Saved entries:
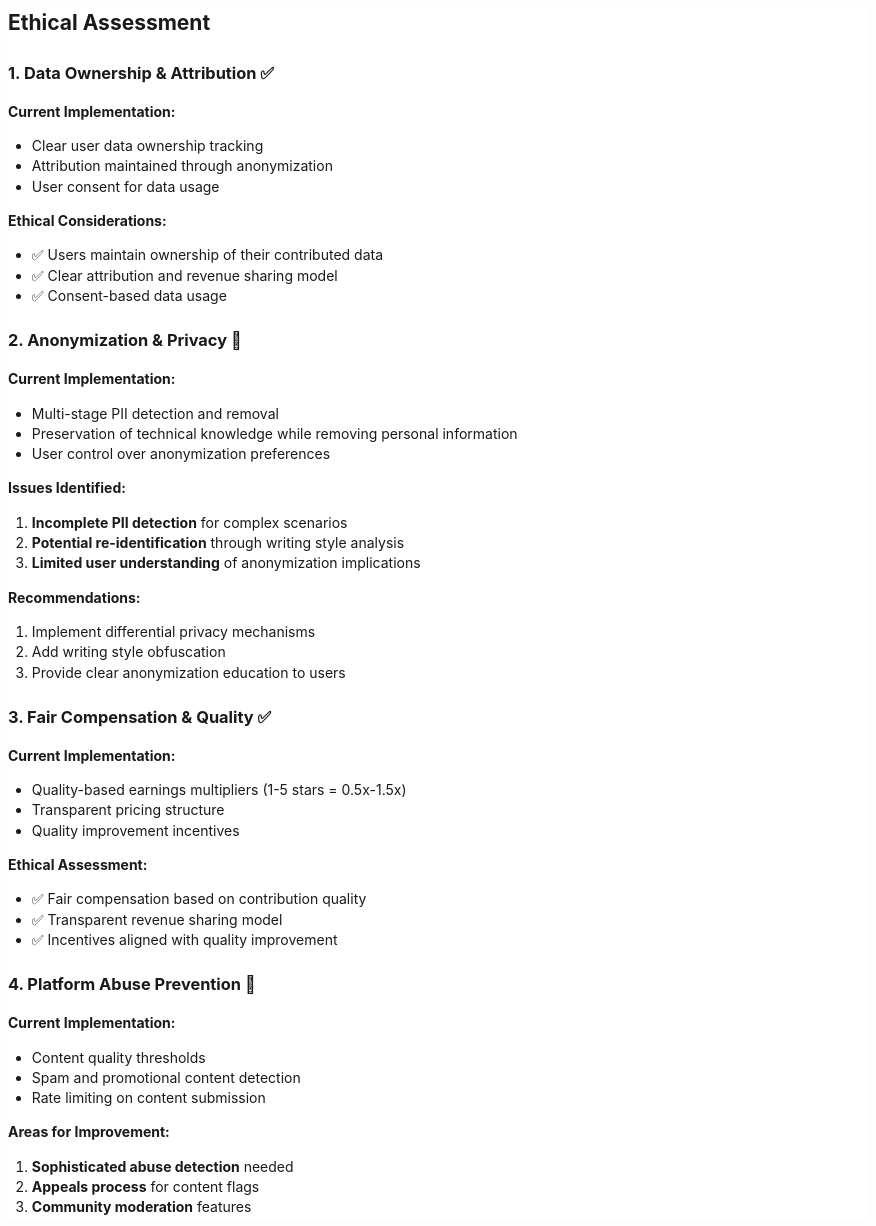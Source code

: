 ## Ethical Assessment

### 1. Data Ownership & Attribution ✅

**Current Implementation:**
- Clear user data ownership tracking
- Attribution maintained through anonymization
- User consent for data usage

**Ethical Considerations:**
- ✅ Users maintain ownership of their contributed data
- ✅ Clear attribution and revenue sharing model
- ✅ Consent-based data usage

### 2. Anonymization & Privacy 🔄

**Current Implementation:**
- Multi-stage PII detection and removal
- Preservation of technical knowledge while removing personal information
- User control over anonymization preferences

**Issues Identified:**
1. **Incomplete PII detection** for complex scenarios
2. **Potential re-identification** through writing style analysis
3. **Limited user understanding** of anonymization implications

**Recommendations:**
1. Implement differential privacy mechanisms
2. Add writing style obfuscation
3. Provide clear anonymization education to users

### 3. Fair Compensation & Quality ✅

**Current Implementation:**
- Quality-based earnings multipliers (1-5 stars = 0.5x-1.5x)
- Transparent pricing structure
- Quality improvement incentives

**Ethical Assessment:**
- ✅ Fair compensation based on contribution quality
- ✅ Transparent revenue sharing model
- ✅ Incentives aligned with quality improvement

### 4. Platform Abuse Prevention 🔄

**Current Implementation:**
- Content quality thresholds
- Spam and promotional content detection
- Rate limiting on content submission

**Areas for Improvement:**
1. **Sophisticated abuse detection** needed
2. **Appeals process** for content flags
3. **Community moderation** features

--- Work request ---
Check each line above for the word "based" and copy every line that has it.

--- Expected answer ---
- ✅ Consent-based data usage
- Quality-based earnings multipliers (1-5 stars = 0.5x-1.5x)
- ✅ Fair compensation based on contribution quality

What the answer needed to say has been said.